- Problem statement -
Begin with the first line of the entries below and reproduce each line exactly, ending with the line that holds "for MBAM 2.5</span></span>".
═════ Extracted material ═════
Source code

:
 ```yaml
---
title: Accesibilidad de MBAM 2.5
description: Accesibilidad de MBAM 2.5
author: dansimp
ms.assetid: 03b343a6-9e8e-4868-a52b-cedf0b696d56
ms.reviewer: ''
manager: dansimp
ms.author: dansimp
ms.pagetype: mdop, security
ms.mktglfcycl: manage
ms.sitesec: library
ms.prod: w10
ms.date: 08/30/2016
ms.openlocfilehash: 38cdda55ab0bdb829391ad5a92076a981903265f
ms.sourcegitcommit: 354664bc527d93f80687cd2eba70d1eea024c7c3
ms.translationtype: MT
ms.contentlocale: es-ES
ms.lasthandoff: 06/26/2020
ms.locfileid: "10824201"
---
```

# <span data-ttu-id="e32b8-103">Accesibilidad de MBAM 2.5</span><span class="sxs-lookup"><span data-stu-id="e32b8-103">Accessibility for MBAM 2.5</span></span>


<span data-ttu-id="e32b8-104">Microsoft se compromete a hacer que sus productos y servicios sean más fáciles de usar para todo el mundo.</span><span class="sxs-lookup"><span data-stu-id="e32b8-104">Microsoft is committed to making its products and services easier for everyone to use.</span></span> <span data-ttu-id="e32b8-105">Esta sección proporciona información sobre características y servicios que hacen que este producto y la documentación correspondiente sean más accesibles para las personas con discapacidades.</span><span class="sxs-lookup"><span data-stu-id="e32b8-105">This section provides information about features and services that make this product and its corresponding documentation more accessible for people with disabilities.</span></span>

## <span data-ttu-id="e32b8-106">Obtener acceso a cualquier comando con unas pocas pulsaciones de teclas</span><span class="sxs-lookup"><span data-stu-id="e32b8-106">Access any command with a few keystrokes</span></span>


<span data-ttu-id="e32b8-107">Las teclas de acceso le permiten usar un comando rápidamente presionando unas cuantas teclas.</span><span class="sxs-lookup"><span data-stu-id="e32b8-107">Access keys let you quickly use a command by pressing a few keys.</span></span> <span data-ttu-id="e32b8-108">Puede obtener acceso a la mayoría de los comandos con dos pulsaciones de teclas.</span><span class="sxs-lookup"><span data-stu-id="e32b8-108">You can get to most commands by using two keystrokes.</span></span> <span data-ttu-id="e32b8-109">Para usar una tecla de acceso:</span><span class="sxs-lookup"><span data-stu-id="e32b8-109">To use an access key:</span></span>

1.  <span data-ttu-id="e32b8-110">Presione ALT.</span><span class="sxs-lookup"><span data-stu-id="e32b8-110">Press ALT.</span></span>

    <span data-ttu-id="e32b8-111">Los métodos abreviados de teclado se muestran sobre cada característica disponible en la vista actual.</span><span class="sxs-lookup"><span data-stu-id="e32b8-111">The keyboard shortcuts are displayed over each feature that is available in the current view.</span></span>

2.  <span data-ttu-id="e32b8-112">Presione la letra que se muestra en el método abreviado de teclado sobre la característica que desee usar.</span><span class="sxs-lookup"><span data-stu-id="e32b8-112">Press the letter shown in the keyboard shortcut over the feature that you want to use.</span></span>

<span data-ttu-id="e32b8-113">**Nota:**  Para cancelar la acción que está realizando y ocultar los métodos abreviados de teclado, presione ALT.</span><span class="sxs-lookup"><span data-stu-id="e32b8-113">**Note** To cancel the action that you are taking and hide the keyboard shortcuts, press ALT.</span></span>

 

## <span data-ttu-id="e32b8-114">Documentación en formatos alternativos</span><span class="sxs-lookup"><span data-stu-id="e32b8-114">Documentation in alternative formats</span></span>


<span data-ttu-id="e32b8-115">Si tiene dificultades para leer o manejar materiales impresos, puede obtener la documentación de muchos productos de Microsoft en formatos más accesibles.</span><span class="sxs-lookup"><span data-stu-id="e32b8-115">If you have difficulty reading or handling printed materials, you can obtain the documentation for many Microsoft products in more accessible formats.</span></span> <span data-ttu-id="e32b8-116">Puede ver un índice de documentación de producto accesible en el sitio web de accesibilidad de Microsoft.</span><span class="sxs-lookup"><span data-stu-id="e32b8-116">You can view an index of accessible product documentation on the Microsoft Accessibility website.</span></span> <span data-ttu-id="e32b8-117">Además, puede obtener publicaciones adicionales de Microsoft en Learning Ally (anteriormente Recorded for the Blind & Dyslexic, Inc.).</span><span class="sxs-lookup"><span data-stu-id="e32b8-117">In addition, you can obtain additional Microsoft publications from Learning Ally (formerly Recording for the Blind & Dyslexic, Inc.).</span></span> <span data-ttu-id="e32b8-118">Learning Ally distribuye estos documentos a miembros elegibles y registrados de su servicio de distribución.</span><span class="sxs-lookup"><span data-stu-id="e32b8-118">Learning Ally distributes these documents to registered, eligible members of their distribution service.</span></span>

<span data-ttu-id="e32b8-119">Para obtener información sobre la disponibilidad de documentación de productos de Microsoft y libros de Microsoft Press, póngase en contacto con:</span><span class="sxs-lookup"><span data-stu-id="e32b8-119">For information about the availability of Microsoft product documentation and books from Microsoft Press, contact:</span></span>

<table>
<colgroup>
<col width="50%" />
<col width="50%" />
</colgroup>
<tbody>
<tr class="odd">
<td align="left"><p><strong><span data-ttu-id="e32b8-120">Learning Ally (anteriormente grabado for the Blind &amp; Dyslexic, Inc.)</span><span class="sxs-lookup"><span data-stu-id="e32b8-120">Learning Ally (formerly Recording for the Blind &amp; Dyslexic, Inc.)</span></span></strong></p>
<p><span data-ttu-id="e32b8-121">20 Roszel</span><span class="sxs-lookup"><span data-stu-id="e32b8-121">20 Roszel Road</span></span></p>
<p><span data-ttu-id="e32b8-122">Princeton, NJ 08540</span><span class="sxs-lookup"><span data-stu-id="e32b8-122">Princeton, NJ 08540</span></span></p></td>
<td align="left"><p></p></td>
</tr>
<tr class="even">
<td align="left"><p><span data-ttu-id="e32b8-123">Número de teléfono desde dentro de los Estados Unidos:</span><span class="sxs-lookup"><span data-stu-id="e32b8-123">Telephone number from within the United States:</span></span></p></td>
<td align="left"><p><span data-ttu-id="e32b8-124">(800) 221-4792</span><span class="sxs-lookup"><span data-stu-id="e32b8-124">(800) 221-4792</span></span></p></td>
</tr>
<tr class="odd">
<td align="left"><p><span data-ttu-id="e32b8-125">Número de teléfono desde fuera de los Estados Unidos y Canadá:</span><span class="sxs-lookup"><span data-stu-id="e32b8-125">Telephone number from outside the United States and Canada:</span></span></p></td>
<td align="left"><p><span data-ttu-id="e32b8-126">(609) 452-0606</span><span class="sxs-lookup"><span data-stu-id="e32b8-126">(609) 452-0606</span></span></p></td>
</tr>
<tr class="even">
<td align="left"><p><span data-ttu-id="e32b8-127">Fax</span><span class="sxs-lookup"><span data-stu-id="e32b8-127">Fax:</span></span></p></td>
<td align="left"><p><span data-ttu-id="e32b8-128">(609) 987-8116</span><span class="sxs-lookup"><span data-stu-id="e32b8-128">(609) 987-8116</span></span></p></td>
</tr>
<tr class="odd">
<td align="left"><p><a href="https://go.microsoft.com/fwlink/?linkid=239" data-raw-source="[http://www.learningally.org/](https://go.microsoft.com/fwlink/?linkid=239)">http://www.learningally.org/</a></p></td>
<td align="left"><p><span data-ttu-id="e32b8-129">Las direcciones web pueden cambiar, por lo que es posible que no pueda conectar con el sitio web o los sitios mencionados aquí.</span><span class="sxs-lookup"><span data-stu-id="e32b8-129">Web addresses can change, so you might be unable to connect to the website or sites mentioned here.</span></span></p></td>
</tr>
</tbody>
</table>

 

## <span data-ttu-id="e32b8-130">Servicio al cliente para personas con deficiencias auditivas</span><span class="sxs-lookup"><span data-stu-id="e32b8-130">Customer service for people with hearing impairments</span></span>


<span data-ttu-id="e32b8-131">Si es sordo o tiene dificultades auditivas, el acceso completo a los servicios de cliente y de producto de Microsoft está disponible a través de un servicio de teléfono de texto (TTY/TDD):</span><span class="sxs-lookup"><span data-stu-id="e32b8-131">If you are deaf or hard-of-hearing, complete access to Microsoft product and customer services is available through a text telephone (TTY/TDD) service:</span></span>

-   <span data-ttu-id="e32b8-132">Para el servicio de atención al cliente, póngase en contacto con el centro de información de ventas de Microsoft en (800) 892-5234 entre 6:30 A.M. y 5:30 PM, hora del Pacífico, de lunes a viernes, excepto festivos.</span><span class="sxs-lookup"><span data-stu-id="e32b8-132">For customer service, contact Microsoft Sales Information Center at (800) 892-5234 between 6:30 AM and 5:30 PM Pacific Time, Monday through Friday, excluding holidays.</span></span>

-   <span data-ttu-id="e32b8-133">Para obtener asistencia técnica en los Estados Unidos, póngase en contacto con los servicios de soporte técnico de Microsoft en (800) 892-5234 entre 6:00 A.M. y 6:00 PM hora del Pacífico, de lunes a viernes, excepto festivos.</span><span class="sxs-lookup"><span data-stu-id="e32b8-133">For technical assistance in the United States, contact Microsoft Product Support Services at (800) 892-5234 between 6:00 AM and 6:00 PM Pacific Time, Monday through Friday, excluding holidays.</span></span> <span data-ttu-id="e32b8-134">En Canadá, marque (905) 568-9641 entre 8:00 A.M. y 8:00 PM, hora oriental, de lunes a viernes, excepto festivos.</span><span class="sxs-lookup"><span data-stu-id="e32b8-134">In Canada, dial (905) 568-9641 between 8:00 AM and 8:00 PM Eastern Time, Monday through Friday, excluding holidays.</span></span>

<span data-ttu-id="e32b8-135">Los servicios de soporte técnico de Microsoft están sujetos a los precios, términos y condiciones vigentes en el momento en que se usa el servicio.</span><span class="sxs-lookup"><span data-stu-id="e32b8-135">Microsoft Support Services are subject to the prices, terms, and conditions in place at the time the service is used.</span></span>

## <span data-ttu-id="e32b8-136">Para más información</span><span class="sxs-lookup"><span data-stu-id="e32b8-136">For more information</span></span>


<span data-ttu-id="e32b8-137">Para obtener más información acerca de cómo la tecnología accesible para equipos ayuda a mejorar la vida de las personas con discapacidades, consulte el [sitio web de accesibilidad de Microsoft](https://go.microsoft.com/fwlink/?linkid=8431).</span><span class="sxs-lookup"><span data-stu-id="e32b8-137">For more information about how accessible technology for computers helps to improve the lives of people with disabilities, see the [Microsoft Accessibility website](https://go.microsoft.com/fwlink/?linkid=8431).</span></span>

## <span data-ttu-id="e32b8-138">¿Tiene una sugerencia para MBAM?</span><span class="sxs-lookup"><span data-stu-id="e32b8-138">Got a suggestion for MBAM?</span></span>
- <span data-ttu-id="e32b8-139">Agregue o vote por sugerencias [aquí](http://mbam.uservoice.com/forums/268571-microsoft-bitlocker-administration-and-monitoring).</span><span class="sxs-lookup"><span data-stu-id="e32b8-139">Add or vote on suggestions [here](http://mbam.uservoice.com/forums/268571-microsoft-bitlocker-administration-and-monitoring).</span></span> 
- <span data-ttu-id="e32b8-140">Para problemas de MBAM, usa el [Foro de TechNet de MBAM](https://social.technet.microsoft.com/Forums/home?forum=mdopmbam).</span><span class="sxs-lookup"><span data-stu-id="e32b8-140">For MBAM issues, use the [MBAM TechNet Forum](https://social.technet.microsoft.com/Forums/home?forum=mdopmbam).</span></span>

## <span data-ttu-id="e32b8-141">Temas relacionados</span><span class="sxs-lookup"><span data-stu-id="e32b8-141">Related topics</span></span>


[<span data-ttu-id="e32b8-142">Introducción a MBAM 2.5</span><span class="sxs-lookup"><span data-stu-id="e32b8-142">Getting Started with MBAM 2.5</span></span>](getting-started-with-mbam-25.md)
═════
- Expected output -
Source code

:
 ```yaml
---
title: Accesibilidad de MBAM 2.5
description: Accesibilidad de MBAM 2.5
author: dansimp
ms.assetid: 03b343a6-9e8e-4868-a52b-cedf0b696d56
ms.reviewer: ''
manager: dansimp
ms.author: dansimp
ms.pagetype: mdop, security
ms.mktglfcycl: manage
ms.sitesec: library
ms.prod: w10
ms.date: 08/30/2016
ms.openlocfilehash: 38cdda55ab0bdb829391ad5a92076a981903265f
ms.sourcegitcommit: 354664bc527d93f80687cd2eba70d1eea024c7c3
ms.translationtype: MT
ms.contentlocale: es-ES
ms.lasthandoff: 06/26/2020
ms.locfileid: "10824201"
---
```

# <span data-ttu-id="e32b8-103">Accesibilidad de MBAM 2.5</span><span class="sxs-lookup"><span data-stu-id="e32b8-103">Accessibility for MBAM 2.5</span></span>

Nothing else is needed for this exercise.